My husband and I have been married three years. Recently I found out he's been texting his ex-girlfriend pretty regularly—like, multiple times a week. Nothing explicit, but they're sharing memes, asking about each other's days, and he calls her by a nickname he used to use when they were dating. When I brought it up, he got defensive and said I was being insecure and controlling. He said they're "just friends" and that I need to get over it. I trust him (I think?), but something feels really wrong here. Am I crazy?

—Unsettled in Raleigh


You're not crazy. But you might be looking at the wrong problem.

Here's the thing: your husband might actually believe they're "just friends." People are excellent at convincing themselves of things that let them avoid difficult conversations. The nickname, the frequency, the inside jokes—none of that has to be sexual to be a problem. What matters is that you told him you felt uncomfortable, and his response was to shut you down and call you insecure.

That's the real issue. Not the texts. The dismissal.

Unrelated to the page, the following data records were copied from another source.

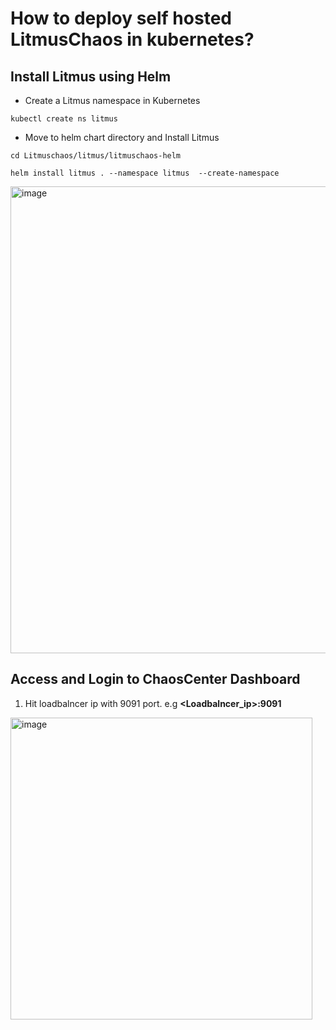 # How to deploy self hosted LitmusChaos in kubernetes?

## Install Litmus using Helm

* Create a Litmus namespace in Kubernetes

`kubectl create ns litmus`

* Move to helm chart directory and  Install Litmus

`cd Litmuschaos/litmus/litmuschaos-helm`

`helm install litmus . --namespace litmus  --create-namespace`

<img width="747" alt="image" src="https://github.com/cloudtechner/chaos-engineering-tools/assets/87966660/a8095c63-f70c-4eb6-ba69-df5429b4c442">

## Access and Login to ChaosCenter Dashboard

1. Hit loadbalncer ip with 9091 port. e.g  **<Loadbalncer_ip>:9091**

<img width="483" alt="image" src="https://github.com/cloudtechner/chaos-engineering-tools/assets/87966660/dbc368fb-a752-4d48-95c8-b80aace11080">

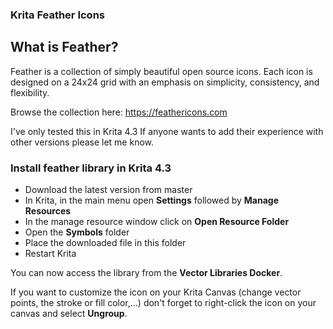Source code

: ### Krita Feather Icons

## What is Feather?

Feather is a collection of simply beautiful open source icons. Each icon is designed on a 24x24 grid with an emphasis on simplicity, consistency, and flexibility.

Browse the collection here:
https://feathericons.com

I've only tested this in Krita 4.3
If anyone wants to add their experience with other versions please let me know.

### Install feather library in Krita 4.3

+ Download the latest version from master
+ In Krita, in the main menu open **Settings** followed by **Manage Resources**
+ In the manage resource window click on **Open Resource Folder**
+ Open the **Symbols** folder
+ Place the downloaded file in this folder
+ Restart Krita

You can now access the library from the **Vector Libraries Docker**.

If you want to customize the icon on your Krita Canvas (change vector points, the stroke or fill color,...) don't forget to right-click the icon on your canvas and select **Ungroup**.
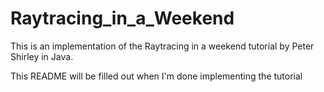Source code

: # Raytracing_in_a_Weekend
This is an implementation of the Raytracing in a weekend tutorial by Peter Shirley in Java.

This README will be filled out when I'm done implementing the tutorial
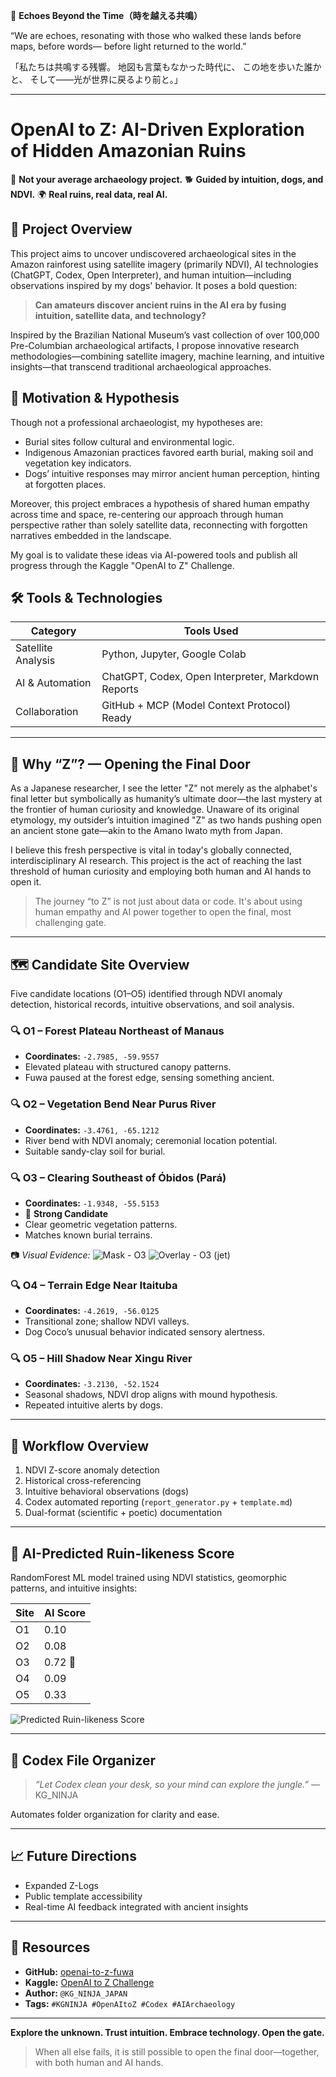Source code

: 🌌 **Echoes Beyond the Time（時を越える共鳴）**

“We are echoes,
resonating with those who walked these lands
before maps, before words—
before light returned to the world.”

「私たちは共鳴する残響。
地図も言葉もなかった時代に、
この地を歩いた誰かと、
そして——光が世界に戻るより前と。」

---

# OpenAI to Z: AI-Driven Exploration of Hidden Amazonian Ruins

🚨 **Not your average archaeology project.**
🐕 **Guided by intuition, dogs, and NDVI.**
🌍 **Real ruins, real data, real AI.**

## 🌿 Project Overview

This project aims to uncover undiscovered archaeological sites in the Amazon rainforest using satellite imagery (primarily NDVI), AI technologies (ChatGPT, Codex, Open Interpreter), and human intuition—including observations inspired by my dogs' behavior. It poses a bold question:

> **Can amateurs discover ancient ruins in the AI era by fusing intuition, satellite data, and technology?**

Inspired by the Brazilian National Museum’s vast collection of over 100,000 Pre-Columbian archaeological artifacts, I propose innovative research methodologies—combining satellite imagery, machine learning, and intuitive insights—that transcend traditional archaeological approaches.

## 🎯 Motivation & Hypothesis

Though not a professional archaeologist, my hypotheses are:

* Burial sites follow cultural and environmental logic.
* Indigenous Amazonian practices favored earth burial, making soil and vegetation key indicators.
* Dogs’ intuitive responses may mirror ancient human perception, hinting at forgotten places.

Moreover, this project embraces a hypothesis of shared human empathy across time and space, re-centering our approach through human perspective rather than solely satellite data, reconnecting with forgotten narratives embedded in the landscape.

My goal is to validate these ideas via AI-powered tools and publish all progress through the Kaggle "OpenAI to Z" Challenge.

## 🛠 Tools & Technologies

| Category           | Tools Used                                         |
| ------------------ | -------------------------------------------------- |
| Satellite Analysis | Python, Jupyter, Google Colab                      |
| AI & Automation    | ChatGPT, Codex, Open Interpreter, Markdown Reports |
| Collaboration      | GitHub + MCP (Model Context Protocol) Ready        |

---

## 🔑 Why “Z”? — Opening the Final Door

As a Japanese researcher, I see the letter "Z" not merely as the alphabet's final letter but symbolically as humanity’s ultimate door—the last mystery at the frontier of human curiosity and knowledge. Unaware of its original etymology, my outsider’s intuition imagined "Z" as two hands pushing open an ancient stone gate—akin to the Amano Iwato myth from Japan.

I believe this fresh perspective is vital in today's globally connected, interdisciplinary AI research. This project is the act of reaching the last threshold of human curiosity and employing both human and AI hands to open it.

> The journey “to Z” is not just about data or code.
> It's about using human empathy and AI power together to open the final, most challenging gate.

---

## 🗺️ Candidate Site Overview

Five candidate locations (O1–O5) identified through NDVI anomaly detection, historical records, intuitive observations, and soil analysis.

### 🔍 O1 – Forest Plateau Northeast of Manaus

* **Coordinates:** `-2.7985, -59.9557`
* Elevated plateau with structured canopy patterns.
* Fuwa paused at the forest edge, sensing something ancient.

### 🔍 O2 – Vegetation Bend Near Purus River

* **Coordinates:** `-3.4761, -65.1212`
* River bend with NDVI anomaly; ceremonial location potential.
* Suitable sandy-clay soil for burial.

### 🔍 O3 – Clearing Southeast of Óbidos (Pará)

* **Coordinates:** `-1.9348, -55.5153`
* 🏺 **Strong Candidate**
* Clear geometric vegetation patterns.
* Matches known burial terrains.

📷 *Visual Evidence:*
![Mask - O3](https://raw.githubusercontent.com/KG-NINJA/openai-to-z-fuwa/main/o3_candidates_mask.png)
![Overlay - O3 (jet)](https://raw.githubusercontent.com/KG-NINJA/openai-to-z-fuwa/main/o3_ndvi_overlay_jet.png)

### 🔍 O4 – Terrain Edge Near Itaituba

* **Coordinates:** `-4.2619, -56.0125`
* Transitional zone; shallow NDVI valleys.
* Dog Coco’s unusual behavior indicated sensory alertness.

### 🔍 O5 – Hill Shadow Near Xingu River

* **Coordinates:** `-3.2130, -52.1524`
* Seasonal shadows, NDVI drop aligns with mound hypothesis.
* Repeated intuitive alerts by dogs.

---

## 🔁 Workflow Overview

1. NDVI Z-score anomaly detection
2. Historical cross-referencing
3. Intuitive behavioral observations (dogs)
4. Codex automated reporting (`report_generator.py` + `template.md`)
5. Dual-format (scientific + poetic) documentation

---

## 🧠 AI-Predicted Ruin-likeness Score

RandomForest ML model trained using NDVI statistics, geomorphic patterns, and intuitive insights:

| Site | AI Score |
| ---- | -------- |
| O1   | 0.10     |
| O2   | 0.08     |
| O3   | 0.72 🎯  |
| O4   | 0.09     |
| O5   | 0.33     |

![Predicted Ruin-likeness Score](ruin_likeness_scores.png)

---

## 📂 Codex File Organizer

> *“Let Codex clean your desk, so your mind can explore the jungle.”* — KG\_NINJA

Automates folder organization for clarity and ease.

---

## 📈 Future Directions

* Expanded Z-Logs
* Public template accessibility
* Real-time AI feedback integrated with ancient insights

---

## 🔗 Resources

* **GitHub:** [openai-to-z-fuwa](https://github.com/KG-NINJA/openai-to-z-fuwa)
* **Kaggle:** [OpenAI to Z Challenge](https://www.kaggle.com/competitions/openai-to-z-challenge)
* **Author:** `@KG_NINJA_JAPAN`
* **Tags:** `#KGNINJA #OpenAItoZ #Codex #AIArchaeology`

---

**Explore the unknown. Trust intuition. Embrace technology. Open the gate.**
> When all else fails, it is still possible to open the final door—together, with both human and AI hands.

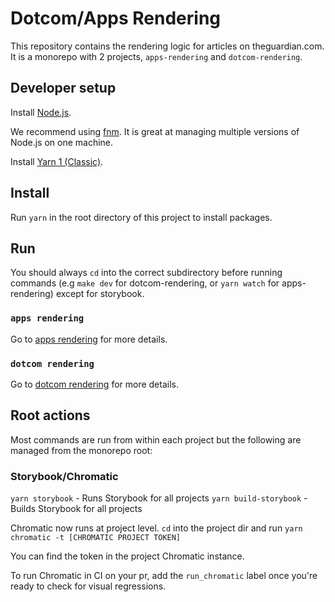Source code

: # Dotcom/Apps Rendering

This repository contains the rendering logic for articles on theguardian.com. It is a monorepo with 2 projects, `apps-rendering` and `dotcom-rendering`.

## Developer setup

Install [Node.js](https://nodejs.org).

We recommend using [fnm](https://github.com/Schniz/fnm). It is great at managing multiple versions of Node.js on one machine.

Install [Yarn 1 (Classic)](https://classic.yarnpkg.com/).

## Install

Run `yarn` in the root directory of this project to install packages.

## Run

You should always `cd` into the correct subdirectory before running commands (e.g `make dev` for dotcom-rendering, or `yarn watch` for apps-rendering) except for storybook.

### `apps rendering`

Go to [apps rendering](apps-rendering/README.md) for more details.

### `dotcom rendering`

Go to [dotcom rendering](dotcom-rendering/README.md) for more details.

## Root actions

Most commands are run from within each project but the following are managed from the monorepo root:

### Storybook/Chromatic

`yarn storybook` - Runs Storybook for all projects
`yarn build-storybook` - Builds Storybook for all projects

Chromatic now runs at project level. `cd` into the project dir and run `yarn chromatic -t [CHROMATIC PROJECT TOKEN]`

You can find the token in the project Chromatic instance.

To run Chromatic in CI on your pr, add the `run_chromatic` label once you're ready to check for visual regressions.
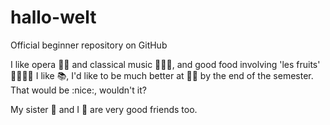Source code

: # hallo-welt

Official beginner repository on GitHub

I like opera 🧑‍🎤 and classical music 🎻🎺🥁, and good food involving 'les fruits' 🍊🍎🍍🍌 I like 📚,
I'd like to be much better at 👩‍💻 by the end of the semester. That would be :nice:, wouldn't it?

My sister 👧 and I 👧 are very good friends too.
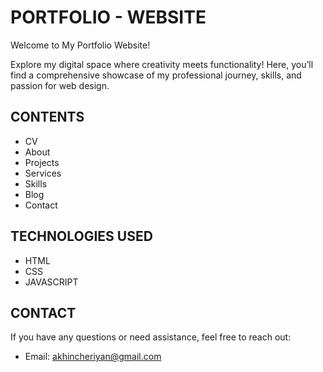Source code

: # PORTFOLIO - WEBSITE

Welcome to My Portfolio Website!

Explore my digital space where creativity meets functionality! Here, you’ll find a comprehensive showcase of my professional journey, skills, and passion for web design.

## CONTENTS

- CV
- About
- Projects
- Services
- Skills
- Blog
- Contact

## TECHNOLOGIES USED

- HTML
- CSS
- JAVASCRIPT

## CONTACT

If you have any questions or need assistance, feel free to reach out:

- Email: akhincheriyan@gmail.com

I've watched a lot of marriages survive contact with exes. I've also watched a lot survive a lot worse. The couples that make it are the ones who can say, "Your feelings matter to me, even if I don't fully understand them." Your husband said the opposite. He decided his relationship with his ex was worth defending more than your peace of mind was worth investigating.

Now, let's talk about you for a second: you said you trust him "I think?" That question mark is doing a lot of work. You don't sound unsure because he's texting an ex. You sound unsure because he responded to your vulnerability by making you the bad guy. That's gaslighting-adjacent, whether he meant it to be or not.

Here's what I know: some people can have healthy friendships with exes. Some people cannot. Most people fall somewhere in the middle, where it's possible but requires clear boundaries and constant communication with a partner. Your husband skipped all of that and went straight to "you're being controlling."

This isn't about whether the friendship itself is appropriate. It's about whether your husband can hear you when something hurts, and whether he's willing to adjust his behavior—not for her, but for you. That's marriage.

What you actually need to know: Does he care more about proving you wrong or about making you feel secure? Because those are your two futures.

Your one actionable step: Don't bring up the ex again yet. Instead, tell him you need to have a bigger conversation about how he responded when you raised a concern—not about whether he's right or wrong about the friendship, but about how he made you feel when you were vulnerable. If he can listen to that without getting defensive, you have something to work with. If he does it again, you have your answer.